Menetia maini
- Conservation status: Least Concern (IUCN 3.1)

Scientific classification
- Kingdom: Animalia
- Phylum: Chordata
- Class: Reptilia
- Order: Squamata
- Family: Scincidae
- Genus: Menetia
- Species: M. maini
- Binomial name: Menetia maini Storr, 1976
- Synonyms: Menetia zynja Ingram, 1977;

= Menetia maini =

- Genus: Menetia
- Species: maini
- Authority: Storr, 1976
- Conservation status: LC
- Synonyms: Menetia zynja , Ingram, 1977

Species of lizard

Menetia maini, also known commonly as Main's menetia, Main's dwarf skink, and the northern dwarf skink, is a species of skink in the subfamily Eugongylinae native to northern central Australia.

==Etymology==
The specific name, maini, is in honor of Australian ecologist Albert "Bert" Russell Main.

==Description==
A small species, Menetia maini may attain a snout-to-vent length (SVL) of 25 mm.
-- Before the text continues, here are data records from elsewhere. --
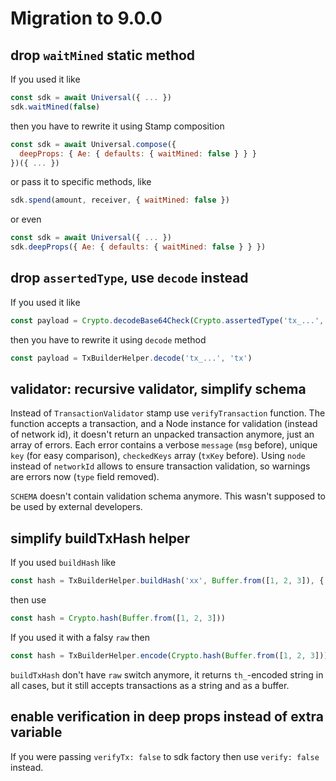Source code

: # Migration to 9.0.0

## drop `waitMined` static method

If you used it like
```js
const sdk = await Universal({ ... })
sdk.waitMined(false)
```
then you have to rewrite it using Stamp composition
```js
const sdk = await Universal.compose({
  deepProps: { Ae: { defaults: { waitMined: false } } }
})({ ... })
```
or pass it to specific methods, like
```js
sdk.spend(amount, receiver, { waitMined: false })
```
or even
```js
const sdk = await Universal({ ... })
sdk.deepProps({ Ae: { defaults: { waitMined: false } } })
```

## drop `assertedType`, use `decode` instead

If you used it like
```js
const payload = Crypto.decodeBase64Check(Crypto.assertedType('tx_...', 'tx'))
```
then you have to rewrite it using `decode` method
```js
const payload = TxBuilderHelper.decode('tx_...', 'tx')
```

## **validator:** recursive validator, simplify schema

Instead of `TransactionValidator` stamp use `verifyTransaction` function. The function accepts
a transaction, and a Node instance for validation (instead of network id), it doesn't return
an unpacked transaction anymore, just an array of errors. Each error contains a verbose `message`
(`msg` before), unique `key` (for easy comparison), `checkedKeys` array (`txKey` before). Using
`node` instead of `networkId` allows to ensure transaction validation, so warnings are errors
now (`type` field removed).

`SCHEMA` doesn't contain validation schema anymore. This wasn't supposed to be used by external
developers.

## simplify buildTxHash helper

If you used `buildHash` like
```js
const hash = TxBuilderHelper.buildHash('xx', Buffer.from([1, 2, 3]), { raw: true })
```
then use
```js
const hash = Crypto.hash(Buffer.from([1, 2, 3]))
```
If you used it with a falsy `raw` then
```js
const hash = TxBuilderHelper.encode(Crypto.hash(Buffer.from([1, 2, 3])), 'xx')
```

`buildTxHash` don't have `raw` switch anymore, it returns `th_`-encoded string in all cases,
but it still accepts transactions as a string and as a buffer.

## enable verification in deep props instead of extra variable

If you were passing `verifyTx: false` to sdk factory then use `verify: false` instead.
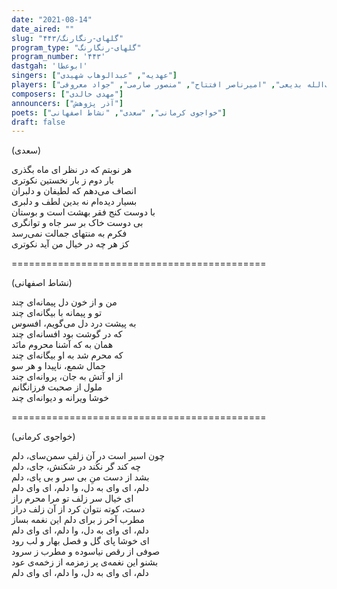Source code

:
 ```yaml
---
date: "2021-08-14"
date_aired: ""
slug: "گلهای-رنگارنگ/۴۴۳"
program_type: "گلهای-رنگارنگ"
program_number: '۴۴۳'
dastgah: 'ابوعطا'
singers: ["عهدیه", "عبدالوهاب شهیدی"]
players: ["حبیب‌الله بدیعی", "امیرناصر افتتاح", "منصور صارمی", "جواد معروفی"]
composers: ["مهدی خالدی"]
announcers: ["آذر پژوهش"]
poets: ["خواجوی کرمانی", "سعدی", "نشاط اصفهانی"]
draft: false
---
```


(سعدی)  

هر نوبتم که در نظر ای ماه بگذری  
بار دوم ز بار نخستین نكوتری  
انصاف می‌دهم که لطیفان و دلبران  
بسیار دیده‌ام نه بدین لطف و دلبری  
با دوست کنج فقر بهشت است و بوستان  
بی دوست خاک بر سر جاه و توانگری  
فکرم به منتهای جمالت نمی‌رسد  
کز هر چه در خیال من آید نکوتری  

============================================  

(نشاط اصفهانی)  

من و از خون دل پیمانه‌ای چند  
تو و پیمانه با بیگانه‌ای چند  
به پیشت درد دل می‌گویم، افسوس  
که در گوشت بود افسانه‌ای چند  
همان به که آشنا محروم مانَد  
که محرم شد به او بیگانه‌ای چند  
جمال شمع، ناپیدا و هر سو  
از او آتش به جان، پروانه‌ای چند  
ملول از صحبت فرزانگانم  
خوشا ویرانه و دیوانه‌ای چند  

============================================  

(خواجوی کرمانی)  

چون اسیر است در آن زلفِ سمن‌سای، دلم  
چه کند گر نکُند در شکنش، جای، دلم  
بشد از دست منِ بی سر و بی پای، دلم  
دلم، ای وای به دل، وا دلم، ای وای دلم  
ای خیال سر زلف تو مرا محرم راز  
دست، کوته نتوان کرد از آن زلف دراز  
مطرب آخر ز برای دلم این نغمه بساز  
دلم، ای وای به دل، وا دلم، ای وای دلم  
ای خوشا پای گل و فصل بهار و لب رود  
صوفی از رقص نیاسوده و مطرب ز سرود  
بشنو این نغمه‌ی پر زمزمه از زخمه‌ی عود  
دلم، ای وای به دل، وا دلم، ای وای دلم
Dorsally, it is coppery brown. It has three scales in a row between the nasal scale and the eye.

==Geographic range==
Menetia maini is found in Northern Territory, Queensland, and Western Australia, Australia.

==Habitat==
Menetia maini is found in a variety of habitats, including rocky areas, grassland, shrubland, and savanna.

==Diet==
Menetia maini preys upon invertebrates.

==Reproduction==
Menetia maini is oviparous.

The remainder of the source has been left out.